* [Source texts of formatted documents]
━━━━━━━━━━━━━━━━
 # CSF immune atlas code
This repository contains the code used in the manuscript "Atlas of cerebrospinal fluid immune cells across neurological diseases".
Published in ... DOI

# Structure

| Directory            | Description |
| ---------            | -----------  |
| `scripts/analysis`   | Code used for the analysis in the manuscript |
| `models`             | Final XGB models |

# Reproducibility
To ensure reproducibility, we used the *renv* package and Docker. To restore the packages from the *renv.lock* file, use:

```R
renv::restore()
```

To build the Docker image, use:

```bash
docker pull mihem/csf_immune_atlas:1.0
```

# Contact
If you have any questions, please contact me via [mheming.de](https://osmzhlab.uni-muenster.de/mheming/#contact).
━━━━━━━━━━━━━━━━
* [ACTION ITEM]
Transcribe each entry exactly as it appears.

* [FINAL ANSWER]
 # CSF immune atlas code
This repository contains the code used in the manuscript "Atlas of cerebrospinal fluid immune cells across neurological diseases".
Published in ... DOI

# Structure

| Directory            | Description |
| ---------            | -----------  |
| `scripts/analysis`   | Code used for the analysis in the manuscript |
| `models`             | Final XGB models |

# Reproducibility
To ensure reproducibility, we used the *renv* package and Docker. To restore the packages from the *renv.lock* file, use:

```R
renv::restore()
```

To build the Docker image, use:

```bash
docker pull mihem/csf_immune_atlas:1.0
```

# Contact
If you have any questions, please contact me via [mheming.de](https://osmzhlab.uni-muenster.de/mheming/#contact).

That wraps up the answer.